Zoos kämpfen mit Energiekosten – zwischen Solaranlagen und Tierabgaben
Sebastian HoffmannZoos kämpfen mit Energiekosten – zwischen Solaranlagen und Tierabgaben
Zoos und Wildparks in der gesamten Region kämpfen mit wachsenden finanziellen Belastungen durch steigende Energiekosten. Während einige Einrichtungen bereits Tiere abgegeben haben, um Ausgaben zu senken, setzen andere auf erneuerbare Energien, um den Druck zu bewältigen.
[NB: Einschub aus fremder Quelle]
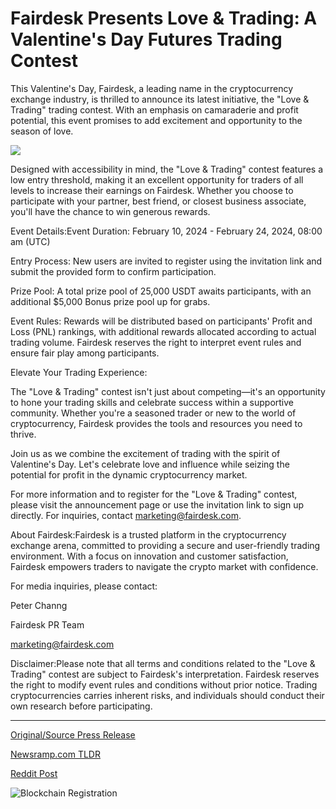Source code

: # Fairdesk Presents Love & Trading: A Valentine's Day Futures Trading Contest

This Valentine's Day, Fairdesk, a leading name in the cryptocurrency exchange industry, is thrilled to announce its latest initiative, the "Love & Trading" trading contest. With an emphasis on camaraderie and profit potential, this event promises to add excitement and opportunity to the season of love.

![](https://api.blockchainwire.io/uploads/Bitglobalnews/editor_image/a2442824-195a-4124-bc3c-c65dd406b14c.png)

Designed with accessibility in mind, the "Love & Trading" contest features a low entry threshold, making it an excellent opportunity for traders of all levels to increase their earnings on Fairdesk. Whether you choose to participate with your partner, best friend, or closest business associate, you'll have the chance to win generous rewards.

Event Details:Event Duration: February 10, 2024 - February 24, 2024, 08:00 am (UTC)

Entry Process: New users are invited to register using the invitation link and submit the provided form to confirm participation.

Prize Pool: A total prize pool of 25,000 USDT awaits participants, with an additional $5,000 Bonus prize pool up for grabs.

Event Rules: Rewards will be distributed based on participants' Profit and Loss (PNL) rankings, with additional rewards allocated according to actual trading volume. Fairdesk reserves the right to interpret event rules and ensure fair play among participants.

Elevate Your Trading Experience:

The "Love & Trading" contest isn't just about competing—it's an opportunity to hone your trading skills and celebrate success within a supportive community. Whether you're a seasoned trader or new to the world of cryptocurrency, Fairdesk provides the tools and resources you need to thrive.

Join us as we combine the excitement of trading with the spirit of Valentine's Day. Let's celebrate love and influence while seizing the potential for profit in the dynamic cryptocurrency market.

For more information and to register for the "Love & Trading" contest, please visit the announcement page or use the invitation link to sign up directly. For inquiries, contact marketing@fairdesk.com.

About Fairdesk:Fairdesk is a trusted platform in the cryptocurrency exchange arena, committed to providing a secure and user-friendly trading environment. With a focus on innovation and customer satisfaction, Fairdesk empowers traders to navigate the crypto market with confidence.

For media inquiries, please contact:

Peter Channg

Fairdesk PR Team

marketing@fairdesk.com

Disclaimer:Please note that all terms and conditions related to the "Love & Trading" contest are subject to Fairdesk's interpretation. Fairdesk reserves the right to modify event rules and conditions without prior notice. Trading cryptocurrencies carries inherent risks, and individuals should conduct their own research before participating. 

---

[Original/Source Press Release](https://blockchainwire.io/press-release/fairdesk-presents-love--trading-a-valentines-day-futures-trading-contest)
                    

[Newsramp.com TLDR](None) 



[Reddit Post](https://www.reddit.com/r/CryptoNewsInfo/comments/1avjy6f/fairdesk_announces_34love_38_trading34_contest/) 



![Blockchain Registration](https://cdn.newsramp.app/blockchainwire/qrcode/242/11/blur05c0.webp)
Im Zoo Braunschweig haben die Verantwortlichen ausgeschlossen, den Tierbestand zu verringern oder Tiere abzugeben – trotz höherer Rechnungen. Stattdessen stärkt der Zoo seine Energieunabhängigkeit: Eine bestehende 80-kW-Photovoltaikanlage wird um zusätzliche 12 kW erweitert, und ein 10-kW-Batteriespeicher soll bald installiert werden. Zudem hat der Zoo seine Heizmethoden diversifiziert, um die Effizienz zu steigern.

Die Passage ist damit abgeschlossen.